My partner and I began our marriage with a spontaneous elopement. Perhaps the act cut short my opportunity to mull over the name change decision with any real intensity. When the time came around to finally address it (to certain relatives, as an “issue”), I quickly came to the realization that I simply didn’t care. I was just too lazy to pull together all of the appropriate documentation. I was too lazy to even see if it was that much of a hassle to begin with. It just seemed like work — work I didn’t feel compelled to undertake.

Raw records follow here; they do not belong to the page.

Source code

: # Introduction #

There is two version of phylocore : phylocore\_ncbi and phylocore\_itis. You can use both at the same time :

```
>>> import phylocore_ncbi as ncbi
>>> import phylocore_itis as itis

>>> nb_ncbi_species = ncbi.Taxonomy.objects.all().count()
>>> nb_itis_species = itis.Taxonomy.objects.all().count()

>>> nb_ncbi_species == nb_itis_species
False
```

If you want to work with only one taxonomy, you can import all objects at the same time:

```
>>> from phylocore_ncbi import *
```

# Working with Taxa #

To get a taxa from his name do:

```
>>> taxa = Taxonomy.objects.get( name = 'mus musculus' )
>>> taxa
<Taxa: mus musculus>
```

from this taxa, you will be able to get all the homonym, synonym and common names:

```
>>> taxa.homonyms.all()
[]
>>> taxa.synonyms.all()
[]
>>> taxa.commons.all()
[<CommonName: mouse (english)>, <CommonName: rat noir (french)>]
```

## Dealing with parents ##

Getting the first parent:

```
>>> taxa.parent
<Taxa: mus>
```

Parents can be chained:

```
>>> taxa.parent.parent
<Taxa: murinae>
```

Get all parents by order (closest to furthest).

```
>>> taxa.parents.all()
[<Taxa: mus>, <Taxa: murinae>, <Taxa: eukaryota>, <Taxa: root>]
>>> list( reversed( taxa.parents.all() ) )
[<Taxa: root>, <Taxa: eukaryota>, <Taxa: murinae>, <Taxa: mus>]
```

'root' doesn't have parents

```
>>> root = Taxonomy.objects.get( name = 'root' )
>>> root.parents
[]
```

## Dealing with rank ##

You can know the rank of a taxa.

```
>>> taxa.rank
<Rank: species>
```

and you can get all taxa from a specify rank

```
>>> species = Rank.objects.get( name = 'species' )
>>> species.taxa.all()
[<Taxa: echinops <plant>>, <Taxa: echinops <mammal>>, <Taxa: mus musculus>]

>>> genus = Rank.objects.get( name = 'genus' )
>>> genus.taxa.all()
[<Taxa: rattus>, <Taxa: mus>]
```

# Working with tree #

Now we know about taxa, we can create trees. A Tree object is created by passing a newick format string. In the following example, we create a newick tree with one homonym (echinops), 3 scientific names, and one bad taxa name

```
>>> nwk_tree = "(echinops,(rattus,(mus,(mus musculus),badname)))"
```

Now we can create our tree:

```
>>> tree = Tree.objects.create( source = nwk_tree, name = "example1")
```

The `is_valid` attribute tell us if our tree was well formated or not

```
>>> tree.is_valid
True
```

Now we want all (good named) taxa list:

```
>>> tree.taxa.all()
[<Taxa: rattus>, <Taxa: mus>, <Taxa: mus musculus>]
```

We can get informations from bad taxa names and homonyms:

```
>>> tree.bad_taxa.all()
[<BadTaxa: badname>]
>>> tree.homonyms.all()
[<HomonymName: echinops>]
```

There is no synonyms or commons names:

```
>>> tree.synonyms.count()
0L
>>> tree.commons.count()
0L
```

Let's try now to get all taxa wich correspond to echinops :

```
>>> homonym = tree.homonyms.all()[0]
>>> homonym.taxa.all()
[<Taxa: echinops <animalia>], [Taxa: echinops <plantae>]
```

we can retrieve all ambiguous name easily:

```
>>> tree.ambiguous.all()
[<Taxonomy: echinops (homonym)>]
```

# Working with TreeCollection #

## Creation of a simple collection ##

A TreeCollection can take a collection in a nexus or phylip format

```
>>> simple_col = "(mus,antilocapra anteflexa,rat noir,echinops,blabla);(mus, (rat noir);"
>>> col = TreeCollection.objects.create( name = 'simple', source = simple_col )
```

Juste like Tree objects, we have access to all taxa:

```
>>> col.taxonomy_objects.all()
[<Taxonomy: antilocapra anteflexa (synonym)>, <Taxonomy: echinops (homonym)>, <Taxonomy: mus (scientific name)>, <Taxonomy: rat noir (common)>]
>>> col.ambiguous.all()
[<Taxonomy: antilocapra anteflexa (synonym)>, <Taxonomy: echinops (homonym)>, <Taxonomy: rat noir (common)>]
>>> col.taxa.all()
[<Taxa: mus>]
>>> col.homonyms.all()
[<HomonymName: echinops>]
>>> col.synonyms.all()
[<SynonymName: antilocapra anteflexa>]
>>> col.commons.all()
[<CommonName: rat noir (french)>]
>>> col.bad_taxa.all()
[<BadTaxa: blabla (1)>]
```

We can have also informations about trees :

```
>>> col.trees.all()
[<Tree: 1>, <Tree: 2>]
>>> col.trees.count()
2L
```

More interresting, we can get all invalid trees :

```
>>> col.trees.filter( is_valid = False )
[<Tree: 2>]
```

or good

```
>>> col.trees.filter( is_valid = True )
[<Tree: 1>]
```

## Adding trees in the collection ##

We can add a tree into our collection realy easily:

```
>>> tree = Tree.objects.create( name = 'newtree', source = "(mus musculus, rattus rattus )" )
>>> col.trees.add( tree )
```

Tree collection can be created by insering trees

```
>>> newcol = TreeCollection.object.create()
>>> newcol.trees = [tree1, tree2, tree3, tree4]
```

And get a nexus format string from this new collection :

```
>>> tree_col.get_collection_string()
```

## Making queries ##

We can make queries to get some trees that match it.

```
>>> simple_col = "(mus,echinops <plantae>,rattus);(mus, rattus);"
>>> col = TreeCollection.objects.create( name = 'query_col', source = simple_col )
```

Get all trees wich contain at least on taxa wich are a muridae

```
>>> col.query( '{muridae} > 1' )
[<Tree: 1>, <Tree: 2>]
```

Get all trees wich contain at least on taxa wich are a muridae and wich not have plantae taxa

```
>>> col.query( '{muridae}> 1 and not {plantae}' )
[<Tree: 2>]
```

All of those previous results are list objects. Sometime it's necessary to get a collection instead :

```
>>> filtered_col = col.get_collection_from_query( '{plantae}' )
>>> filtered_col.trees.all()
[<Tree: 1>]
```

It’s in that vein that my “decision” has often felt a bit like a lie. For years, every positive affirmation I got from women for keeping my maiden name in spite of societal pressure imbued me with a subtle blush of shame. I didn’t feel rebellious, I felt lazy. I worried I was acting as a false paragon for a principled stance I hadn’t actually thoughtfully cultivated. But with the recent public unmasking of the true extent of the gender imbalance in American society, I’ve begun to question whether my indifference was actually, in some small way, a feminist victory. Can boredom be a manifestation of progress?

Perhaps the fact that I’ve so nonchalantly refrained from an act that, by one study, 94% of women still perform and 50% of Americans believe should be mandatory by law — and that affects the perception of both a woman and her male partner (occasionally to his detriment, I might add) — is proof that a new era is materializing. One where our decisions don’t have to carry the burden of a paternalistic culture. Where we can decide to keep or change our last names as a matter of taste and without repercussion.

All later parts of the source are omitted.